Parliament to decide whether Vietnam joins convention on forced labor

By Hoang Thuy   May 21, 2020 | 03:36 pm GMT+7
Parliament to decide whether Vietnam joins convention on forced labor
Inmates work at a prison in the northern province of Bac Giang. Photo courtesy of Bac Giang Prosecutors Office.

Vietnamese legislators are discussing whether to join Convention 105 (C105) on the abolition of forced labor at an ongoing National Assembly session.

Speaking at the NA meeting in Hanoi on Wednesday, Minister of Labor, Invalids and Social Affairs Dao Ngoc Dung said C105 regulations are globally considered basic labor standards, demonstrating the progressive value of humanity, as forced labor deprives humans of both liberty and dignity.

"In Vietnamese law, forced labor is prohibited while violations are strictly dealt with," he said.

However, there is confusion over terms and conditions once Vietnam joins one of the core International Labor Organization (ILO) conventions.

Nguyen Van Giau, Chairman of the NA’s Committee on Foreign Affairs, said he agrees with the necessity to join C105 but that some members have suggested reviewing whether to have inmates work in prison, as per the 2019 Law on Execution of Criminal Judgments.

According to the law, a prison would consider the health, ages and skills of inmates to decide which jobs they are suited to.
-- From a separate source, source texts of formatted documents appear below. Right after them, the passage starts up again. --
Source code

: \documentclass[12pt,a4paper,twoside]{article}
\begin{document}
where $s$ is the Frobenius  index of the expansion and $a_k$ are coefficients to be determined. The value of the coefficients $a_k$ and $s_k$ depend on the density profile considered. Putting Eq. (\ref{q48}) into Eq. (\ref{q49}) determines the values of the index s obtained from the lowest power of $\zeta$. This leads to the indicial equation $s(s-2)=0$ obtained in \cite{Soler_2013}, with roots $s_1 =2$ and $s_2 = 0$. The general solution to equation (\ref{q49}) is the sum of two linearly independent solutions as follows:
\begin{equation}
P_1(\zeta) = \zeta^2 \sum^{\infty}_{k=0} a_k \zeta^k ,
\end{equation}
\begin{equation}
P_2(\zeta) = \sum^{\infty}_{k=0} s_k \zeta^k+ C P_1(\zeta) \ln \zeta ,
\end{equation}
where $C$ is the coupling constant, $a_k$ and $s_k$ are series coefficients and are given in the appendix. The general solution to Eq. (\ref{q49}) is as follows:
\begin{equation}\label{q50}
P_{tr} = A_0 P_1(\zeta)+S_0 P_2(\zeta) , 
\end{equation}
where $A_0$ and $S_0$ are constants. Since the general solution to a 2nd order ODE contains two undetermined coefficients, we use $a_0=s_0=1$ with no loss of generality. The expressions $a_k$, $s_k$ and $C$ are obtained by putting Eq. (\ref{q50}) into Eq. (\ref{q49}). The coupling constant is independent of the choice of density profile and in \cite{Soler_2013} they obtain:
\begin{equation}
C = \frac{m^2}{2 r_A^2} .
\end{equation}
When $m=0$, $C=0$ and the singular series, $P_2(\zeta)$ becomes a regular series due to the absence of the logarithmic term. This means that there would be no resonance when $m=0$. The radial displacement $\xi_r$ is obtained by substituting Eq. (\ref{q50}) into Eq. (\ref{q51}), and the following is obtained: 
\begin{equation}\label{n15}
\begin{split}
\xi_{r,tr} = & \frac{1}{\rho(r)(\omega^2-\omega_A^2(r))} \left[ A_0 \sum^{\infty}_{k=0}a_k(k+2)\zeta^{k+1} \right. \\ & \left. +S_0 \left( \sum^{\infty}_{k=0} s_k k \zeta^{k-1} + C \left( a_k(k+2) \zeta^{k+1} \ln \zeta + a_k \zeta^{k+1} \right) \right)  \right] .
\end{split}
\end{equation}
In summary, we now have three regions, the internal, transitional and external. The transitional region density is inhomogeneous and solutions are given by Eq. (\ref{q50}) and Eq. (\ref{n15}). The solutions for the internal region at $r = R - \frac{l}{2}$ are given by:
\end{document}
Working hours are regulated at no more than eight hours per day, with inmates afforded breaks on the weekend and other holidays.

The law states working inmates would be "rewarded" for good performance and that once they finished serving time, they would receive help finding jobs.
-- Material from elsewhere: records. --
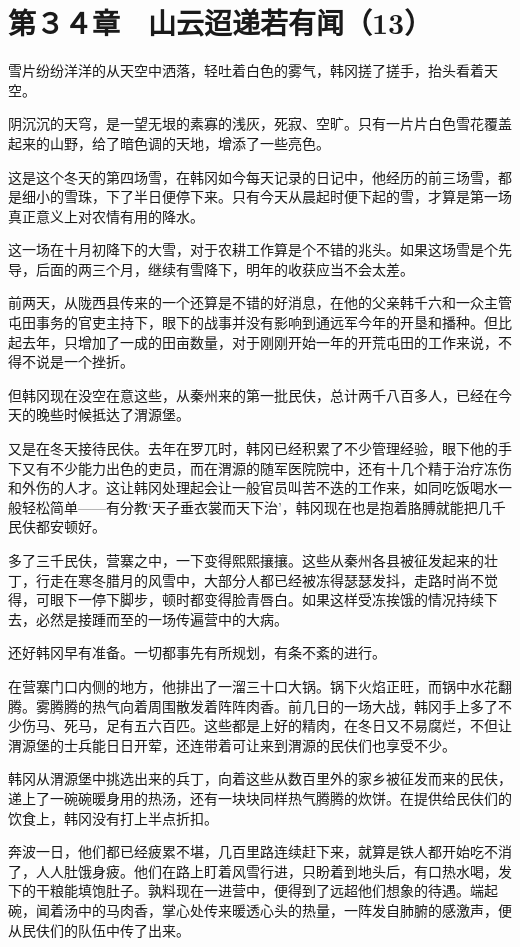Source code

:\section{第３４章　山云迢递若有闻（13）}

雪片纷纷洋洋的从天空中洒落，轻吐着白色的雾气，韩冈搓了搓手，抬头看着天空。

阴沉沉的天穹，是一望无垠的素寡的浅灰，死寂、空旷。只有一片片白色雪花覆盖起来的山野，给了暗色调的天地，增添了一些亮色。

这是这个冬天的第四场雪，在韩冈如今每天记录的日记中，他经历的前三场雪，都是细小的雪珠，下了半日便停下来。只有今天从晨起时便下起的雪，才算是第一场真正意义上对农情有用的降水。

这一场在十月初降下的大雪，对于农耕工作算是个不错的兆头。如果这场雪是个先导，后面的两三个月，继续有雪降下，明年的收获应当不会太差。

前两天，从陇西县传来的一个还算是不错的好消息，在他的父亲韩千六和一众主管屯田事务的官吏主持下，眼下的战事并没有影响到通远军今年的开垦和播种。但比起去年，只增加了一成的田亩数量，对于刚刚开始一年的开荒屯田的工作来说，不得不说是一个挫折。

但韩冈现在没空在意这些，从秦州来的第一批民伕，总计两千八百多人，已经在今天的晚些时候抵达了渭源堡。

又是在冬天接待民伕。去年在罗兀时，韩冈已经积累了不少管理经验，眼下他的手下又有不少能力出色的吏员，而在渭源的随军医院院中，还有十几个精于治疗冻伤和外伤的人才。这让韩冈处理起会让一般官员叫苦不迭的工作来，如同吃饭喝水一般轻松简单——有分教‘天子垂衣裳而天下治’，韩冈现在也是抱着胳膊就能把几千民伕都安顿好。

多了三千民伕，营寨之中，一下变得熙熙攘攘。这些从秦州各县被征发起来的壮丁，行走在寒冬腊月的风雪中，大部分人都已经被冻得瑟瑟发抖，走路时尚不觉得，可眼下一停下脚步，顿时都变得脸青唇白。如果这样受冻挨饿的情况持续下去，必然是接踵而至的一场传遍营中的大病。

还好韩冈早有准备。一切都事先有所规划，有条不紊的进行。

在营寨门口内侧的地方，他排出了一溜三十口大锅。锅下火焰正旺，而锅中水花翻腾。雾腾腾的热气向着周围散发着阵阵肉香。前几日的一场大战，韩冈手上多了不少伤马、死马，足有五六百匹。这些都是上好的精肉，在冬日又不易腐烂，不但让渭源堡的士兵能日日开荤，还连带着可让来到渭源的民伕们也享受不少。

韩冈从渭源堡中挑选出来的兵丁，向着这些从数百里外的家乡被征发而来的民伕，递上了一碗碗暖身用的热汤，还有一块块同样热气腾腾的炊饼。在提供给民伕们的饮食上，韩冈没有打上半点折扣。

奔波一日，他们都已经疲累不堪，几百里路连续赶下来，就算是铁人都开始吃不消了，人人肚饿身疲。他们在路上盯着风雪行进，只盼着到地头后，有口热水喝，发下的干粮能填饱肚子。孰料现在一进营中，便得到了远超他们想象的待遇。端起碗，闻着汤中的马肉香，掌心处传来暖透心头的热量，一阵发自肺腑的感激声，便从民伕们的队伍中传了出来。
NA delegate Luu Binh Nhuong also questioned whether it was correct to make prisoners work when their sentences did not stipulate this necessity.

"Once we ratify C105, and ILO sees we make prisoners work, what will happen? I totally agree that we assist inmates reintegrate into their communities, but not for commercial purposes," he held.

Minister Dung said working inmates are not regulated by ILO Convention 105 but Convention 29.

Adopted in 1930, Convention Concerning Forced or Compulsory Labor (No. 29) is one of eight fundamental ILO conventions. Its object and purpose is to suppress the use of forced labor in all its forms irrespective of the nature of the work or the sector of activity in which it may be performed. The convention defines forced labor as "all work or services exacted from any person under the menace of any penalty and for which the said person has not offered himself voluntarily," with exceptions like compulsory military service. The convention excludes "adult able-bodied males," to whom legal imposition of forced labor is allowed.

Signed in 1957, Abolition of Forced Labor (No. 105) has also formed part of the eight ILO fundamentals. It cancels certain forms of forced labor still allowed under Convention 29, such as punishment for strikes and as a punishment for holding certain political views.

As regulated by Convention 29, working inmates are treated as exceptions and are not considered forced labor.

The work of prisoners shall comply with the provisions of Law on Execution of Criminal Judgments and placed under supervision and management of the prison, non-transferable or imposed for private use.

"In consultation with ILO, most countries operate their own working inmate laws. If prisoners work for commercial purposes, they must have an employment contract and receive payment," Dung said.

It is expected the NA would vote for Vietnam to join Convention 105 on Thursday next week.

The ninth session of the 14th NA opened Wednesday and will last for one month until June 19.